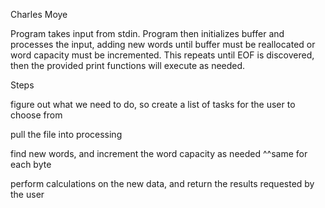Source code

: Charles Moye

Program takes input from stdin. Program then initializes buffer and processes the input, adding
new words until buffer must be reallocated or word capacity must be incremented. This repeats 
until EOF is discovered, then the provided print functions will execute as needed.

Steps

figure out what we need to do, so create a list of tasks for the user to choose from

pull the file into processing

find new words, and increment the word capacity as needed
^^same for each byte

perform calculations on the new data, and return the results requested by the user
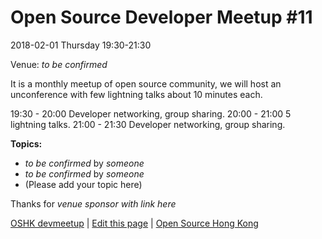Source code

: # Open Source Developer Meetup #11

2018-02-01 Thursday 19:30-21:30

Venue: *to be confirmed*

It is a monthly meetup of open source community, we will host an unconference with few lightning talks about 10 minutes each.

19:30 - 20:00   Developer networking, group sharing.
20:00 - 21:00   5 lightning talks.
21:00 - 21:30   Developer networking, group sharing.

**Topics:**

* *to be confirmed* by *someone*
* *to be confirmed* by *someone*
* (Please add your topic here)

Thanks for *venue sponsor with link here*

[OSHK devmeetup](http://devmeetup.opensource.hk) | [Edit this page](https://github.com/opensourcehk/devmeetup/tree/master/2018/02/README.md) | [Open Source Hong Kong](https://opensource.hk)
# # # # #
> [Exercise directions]:
Across the records above, count the lines holding "lightning" and reply with that number alone.

> [Answer area]:
2